The fun part about writing a blog article like this is that you get to see if your crystal ball is broken or not. However, this story is not over, you can still make an impact. Don’t just watch things unfold like you are reading a John Grisham novel. Work with your advocacy staff, if you are lucky enough to have one, and if not, then make it happen yourself. Our senators and representatives will only know how important the 340B program is if you help educate them.

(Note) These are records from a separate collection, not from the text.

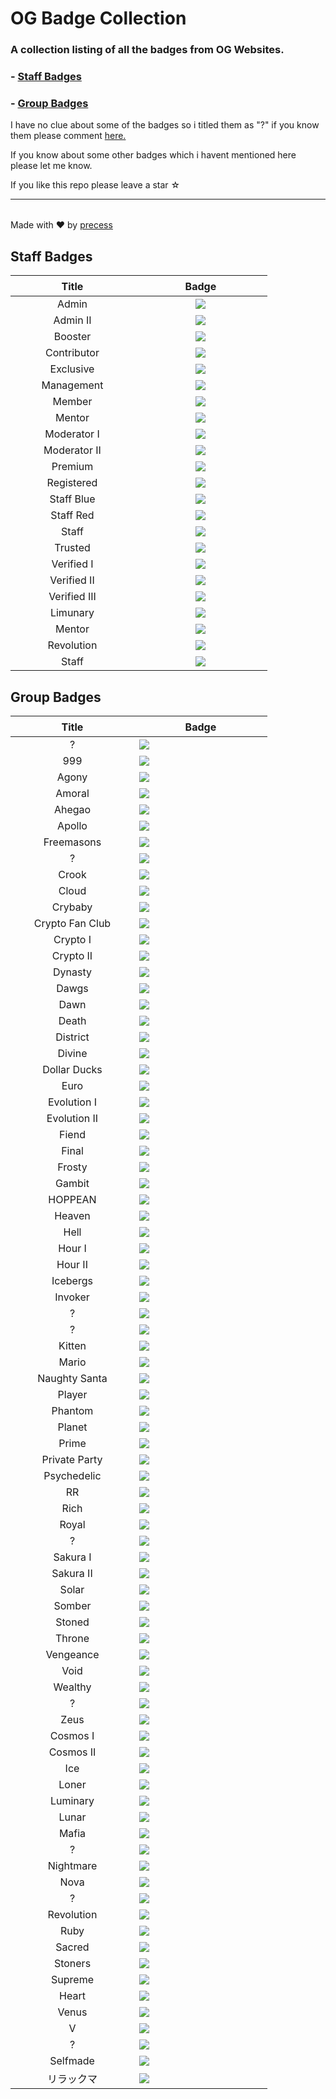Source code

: <!--

Credits:

    - Precess - https://volted.cc | https://github.com/precess/ | Discord: OG#2624
    
    - GitHub: https://github.com/precess/OG-Badge-Collection
    
-->


# OG Badge Collection

### A collection listing of all the badges from OG Websites.

### - <a href="https://github.com/precess/OG-Badge-Collection/blob/main/README.md#staff-badges">Staff Badges</a>

### - <a href="https://github.com/precess/OG-Badge-Collection/blob/main/README.md#group-badges">Group Badges</a>

I have no clue about some of the badges so i titled them as "?" if you know them please comment <a href="https://github.com/precess/OG-Badges-Collection/discussions/1">here.</a> 

If you know about some other badges which i havent mentioned here please let me know.

If you like this repo please leave a star ☆

---------------------------------------

||
| --- |
Made with ❤ by <a href="https://github.com/precess">precess</a>


## Staff Badges

| ㅤㅤㅤㅤㅤTitleㅤㅤㅤㅤㅤ | ㅤㅤㅤㅤㅤBadgeㅤㅤㅤㅤㅤ |
| --- | --- |
| <div align="center"> Admin </div> | <div align="center"> <img  src="/images/Staff/admin.png"> </div> |
| <div align="center"> Admin II </div> | <div align="center"> <img  src="/images/Staff/admin-2.png"> </div> |
| <div align="center"> Booster </div> | <div align="center"> <img  src="/images/Staff/booster.gif"> </div> |
| <div align="center"> Contributor </div> | <div align="center"> <img  src="/images/Staff/contributor.png"> </div> |
| <div align="center"> Exclusive </div> | <div align="center"> <img  src="/images/Staff/exclusive.png"> </div> |
| <div align="center"> Management </div> | <div align="center"> <img  src="/images/Staff/management.png"> </div> |
| <div align="center"> Member </div> | <div align="center"> <img  src="/images/Staff/member.png"> </div> |
| <div align="center"> Mentor </div> | <div align="center"> <img  src="/images/Staff/mentor.png"> </div> |
| <div align="center"> Moderator I </div> | <div align="center"> <img  src="/images/Staff/moderator-1.png"> </div> |
| <div align="center"> Moderator II </div> | <div align="center"> <img  src="/images/Staff/Moderator-3.png"> </div> |
| <div align="center"> Premium </div> | <div align="center"> <img  src="/images/Staff/premium.png"> </div> |
| <div align="center"> Registered </div> | <div align="center"> <img  src="/images/Staff/registered.png"> </div> |
| <div align="center"> Staff Blue </div> | <div align="center"> <img  src="/images/Staff/staff-blue.png"> </div> |
| <div align="center"> Staff Red </div> | <div align="center"> <img  src="/images/Staff/staff-red.png"> </div> |
| <div align="center"> Staff </div> | <div align="center"> <img  src="/images/Staff/staff.png"> </div> |
| <div align="center"> Trusted </div> | <div align="center"> <img  src="/images/Staff/trusted.png"> </div> |
| <div align="center"> Verified I </div> | <div align="center"> <img  src="/images/Staff/verified.png"> </div> |
| <div align="center"> Verified II </div> | <div align="center"> <img  src="/images/Staff/verified-2.png"> </div> |
| <div align="center"> Verified III </div> | <div align="center"> <img  src="/images/Staff/verified-gg.png"> </div> |
| <div align="center"> Limunary </div> | <div align="center"> <img  src="/images/Staff/limunary-gg.png"> </div> |
| <div align="center"> Mentor </div> | <div align="center"> <img  src="/images/Staff/mentor-gg.png"> </div> |
| <div align="center"> Revolution </div> | <div align="center"> <img  src="/images/Staff/revolution-gg.png"> </div> |
| <div align="center"> Staff </div> | <div align="center"> <img  src="/images/Staff/staff-gg.png"> </div> |


## Group Badges

| ㅤㅤㅤㅤㅤTitleㅤㅤㅤㅤㅤ | ㅤㅤㅤㅤㅤBadgeㅤㅤㅤㅤㅤ |
| --- | --- |
| <div align="center"> ? </div> | <img  src="/images/8x2Kw2G.png"> |
| <div align="center"> 999 </div> | <img  src="/images/999.png"> |
| <div align="center"> Agony </div> | <img  src="/images/Agony.gif"> |
| <div align="center"> Amoral </div> | <img  src="/images/amoral.png"> |
| <div align="center"> Ahegao </div> | <img  src="/images/Ahegao.png"> |
| <div align="center"> Apollo </div> | <img  src="/images/Apollo.png"> |
| <div align="center"> Freemasons </div> | <img  src="/images/B5DFsdY.png"> |
| <div align="center"> ? </div> | <img  src="/images/Boosters.gif"> |
| <div align="center"> Crook </div> | <img  src="/images/CROOK.png"> |
| <div align="center"> Cloud </div> | <img  src="/images/Cloud.png"> |
| <div align="center"> Crybaby </div> | <img  src="/images/Crybaby.png"> |
| <div align="center"> Crypto Fan Club </div> | <img  src="/images/Crypto-Fan-Club.png"> |
| <div align="center"> Crypto I </div> | <img  src="/images/Eth.png"> |
| <div align="center"> Crypto II </div> | <img  src="/images/Crypto.png"> |
| <div align="center"> Dynasty </div> | <img  src="/images/DYNASTY.png"> |
| <div align="center"> Dawgs </div> | <img  src="/images/Dawgs.gif"> |
| <div align="center"> Dawn </div> | <img  src="/images/Dawn.gif"> |
| <div align="center"> Death </div> | <img  src="/images/Death.png"> |
| <div align="center"> District </div> | <img  src="/images/District.png"> |
| <div align="center"> Divine </div> | <img  src="/images/Divine.png"> |
| <div align="center"> Dollar Ducks </div> | <img  src="/images/Dollar-Ducks.gif"> |
| <div align="center"> Euro </div> | <img  src="/images/Euro.png"> |
| <div align="center"> Evolution I </div> | <img  src="/images/Evolution.png"> |
| <div align="center"> Evolution II </div> | <img  src="/images/Evolution-2.png"> |
| <div align="center"> Fiend </div> | <img  src="/images/Fiend.png"> |
| <div align="center"> Final </div> | <img  src="/images/Final.png"> |
| <div align="center"> Frosty </div> | <img  src="/images/Frosty.gif"> |
| <div align="center"> Gambit </div> | <img  src="/images/Gambit.png"> |
| <div align="center"> HOPPEAN </div> | <img  src="/images/HOPPEAN.gif"> |
| <div align="center"> Heaven </div> | <img  src="/images/Heaven.png"> |
| <div align="center"> Hell </div> | <img  src="/images/Hell.png"> |
| <div align="center"> Hour I </div> | <img  src="/images/DNH0f1I.gif"> |
| <div align="center"> Hour II </div> | <img  src="/images/Hour.gif"> |
| <div align="center"> Icebergs </div> | <img  src="/images/Icebergs.png"> |
| <div align="center"> Invoker </div> | <img  src="/images/Invoker.png"> |
| <div align="center"> ? </div> | <img  src="/images/JSPaPI7.png"> |
| <div align="center"> ? </div> | <img  src="/images/JWSlawf.png"> |
| <div align="center"> Kitten </div> | <img  src="/images/Kitten.png"> |
| <div align="center"> Mario </div> | <img  src="/images/Mario.png"> |
| <div align="center"> Naughty Santa </div> | <img  src="/images/Naughty-Santa.gif"> |
| <div align="center"> Player </div> | <img  src="/images/PLAYER.png"> |
| <div align="center"> Phantom </div> | <img  src="/images/Phantom.png"> |
| <div align="center"> Planet </div> | <img  src="/images/Planet.png"> |
| <div align="center"> Prime </div> | <img  src="/images/Prime.png"> |
| <div align="center"> Private Party </div> | <img  src="/images/Private-Party.png"> |
| <div align="center"> Psychedelic </div> | <img  src="/images/Psychedelic.gif"> |
| <div align="center"> RR </div> | <img  src="/images/RR.gif"> |
| <div align="center"> Rich </div> | <img  src="/images/Rich.png"> |
| <div align="center"> Royal </div> | <img  src="/images/Royal.png"> |
| <div align="center"> ? </div> | <img  src="/images/SDY2f0Q.png"> |
| <div align="center"> Sakura I </div> | <img  src="/images/Sakura.png"> |
| <div align="center"> Sakura II </div> | <img  src="/images/Sakura-2.png"> |
| <div align="center"> Solar </div> | <img  src="/images/Solar.png"> |
| <div align="center"> Somber </div> | <img  src="/images/Somber.png"> |
| <div align="center"> Stoned </div> | <img  src="/images/Stoned.png"> |
| <div align="center"> Throne </div> | <img  src="/images/Throne.png"> |
| <div align="center"> Vengeance </div> | <img  src="/images/Vengeance.png"> |
| <div align="center"> Void </div> | <img  src="/images/Void.png"> |
| <div align="center"> Wealthy </div> | <img  src="/images/Wealthy.gif"> |
| <div align="center"> ? </div> | <img  src="/images/Xb5pzTW.png"> |
| <div align="center"> Zeus </div> | <img  src="/images/Zeus.png"> |
| <div align="center"> Cosmos I </div> | <img  src="/images/cosmos.gif"> |
| <div align="center"> Cosmos II </div> | <img  src="/images/cosmos-2.gif"> |
| <div align="center"> Ice </div> | <img  src="/images/ice.gif"> |
| <div align="center"> Loner </div> | <img  src="/images/loner.gif"> |
| <div align="center"> Luminary </div> | <img  src="/images/luminary.png"> |
| <div align="center"> Lunar </div> | <img  src="/images/lunar.gif"> |
| <div align="center"> Mafia </div> | <img  src="/images/mafia.gif"> |
| <div align="center"> ? </div> | <img  src="/images/melhuhg.gif"> |
| <div align="center"> Nightmare </div> | <img  src="/images/nightmare.gif"> |
| <div align="center"> Nova </div> | <img  src="/images/nova.gif"> |
| <div align="center"> ? </div> | <img  src="/images/on6DmRZ.gif"> |
| <div align="center"> Revolution </div> | <img  src="/images/revolution.png"> |
| <div align="center"> Ruby </div> | <img  src="/images/ruby.png"> |
| <div align="center"> Sacred </div> | <img  src="/images/sacred.png"> |
| <div align="center"> Stoners </div> | <img  src="/images/stoners.gif"> |
| <div align="center"> Supreme </div> | <img  src="/images/supreme.gif"> |
| <div align="center"> Heart </div> | <img  src="/images/ub-d.gif"> |
| <div align="center"> Venus </div> | <img  src="/images/venus.png"> |
| <div align="center"> V </div> | <img  src="/images/V.png"> |
| <div align="center"> ? </div> | <img  src="/images/yinandyang.png"> |
| <div align="center"> Selfmade </div> | <img  src="/images/SELFMADE.png"> |
| <div align="center"> リラックマ </div> | <img  src="/images/リラックマ.png"> |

Hopefully we get to see many of you at 340B Coalition in San Diego. We have booth 319, SpendMend Pharmacy, back middle-left; come say hello and talk some 340B shop with us. Aloha everyone!

 

Hold the phone! We were about to hit the publish button and just saw the 340B Health update on the NACHC/PhRMA “potential” recommended changes they may make to congress. And all I can say is “Wow” and not in a good way. On March 9th, this group has come forward with a new name and a 10 point Principles list for ensuring the 340B Program benefits patients and “true” safety-net providers (I added the quotes on “true” as it seems to be an intentional word). The new group is named the Alliance to Save America’s 340B Program (ASAP 340B) and includes NACHC, PhRMA, and ten other organizations. I won’t turn this into a dissertation, and this will be a hot topic as we move forward. So, everyone go and read the 10 principles at asap340b.org.  As we are now accustomed to, the main constant with the 340B program is change.